### Task statement
Take the lines below from the one with "6-Function that returns" through the one with "## SQL and C++ (german)" and retype them exactly. Include nothing else, and no pictures.
::::::::
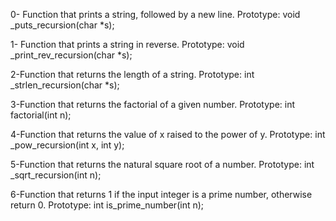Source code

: 0- Function that prints a string, followed by a new line.
Prototype: void _puts_recursion(char *s);


1- Function that prints a string in reverse.
Prototype: void _print_rev_recursion(char *s);


2-Function that returns the length of a string.
Prototype: int _strlen_recursion(char *s);


3-Function that returns the factorial of a given number.
Prototype: int factorial(int n);


4-Function that returns the value of x raised to the power of y.
Prototype: int _pow_recursion(int x, int y);


5-Function that returns the natural square root of a number.
Prototype: int _sqrt_recursion(int n);


6-Function that returns 1 if the input integer is a prime number, otherwise return 0.
Prototype: int is_prime_number(int n);


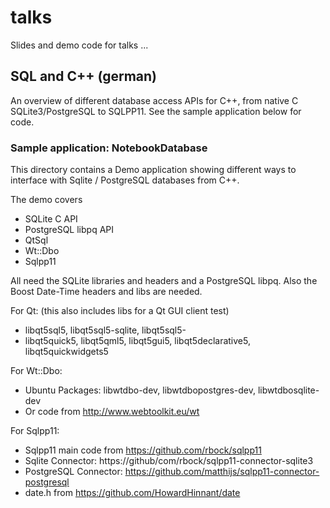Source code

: # talks
Slides and demo code for talks ...

## SQL and C++ (german)

An overview of different database access APIs for C++, from native C SQLite3/PostgreSQL to SQLPP11. See 
the sample application below for code.

### Sample application: NotebookDatabase

This directory contains a Demo application showing different ways to interface with Sqlite / PostgreSQL 
databases from C++.

The demo covers
* SQLite C API
* PostgreSQL libpq API
* QtSql
* Wt::Dbo
* Sqlpp11 

All need the SQLite libraries and headers and a PostgreSQL libpq. Also the
Boost Date-Time headers and libs are needed.

For Qt: (this also includes libs for a Qt GUI client test)
* libqt5sql5, libqt5sql5-sqlite, libqt5sql5-
* libqt5quick5, libqt5qml5, libqt5gui5, libqt5declarative5, libqt5quickwidgets5

For Wt::Dbo:
* Ubuntu Packages: libwtdbo-dev, libwtdbopostgres-dev, libwtdbosqlite-dev
* Or code from http://www.webtoolkit.eu/wt

For Sqlpp11:
* Sqlpp11 main code from https://github.com/rbock/sqlpp11
* Sqlite Connector: https://github/com/rbock/sqlpp11-connector-sqlite3
* PostgreSQL Connector: https://github.com/matthijs/sqlpp11-connector-postgresql
* date.h from https://github.com/HowardHinnant/date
::::::::
### Output of the task
6-Function that returns 1 if the input integer is a prime number, otherwise return 0.
Prototype: int is_prime_number(int n);


Source code

: # talks
Slides and demo code for talks ...

## SQL and C++ (german)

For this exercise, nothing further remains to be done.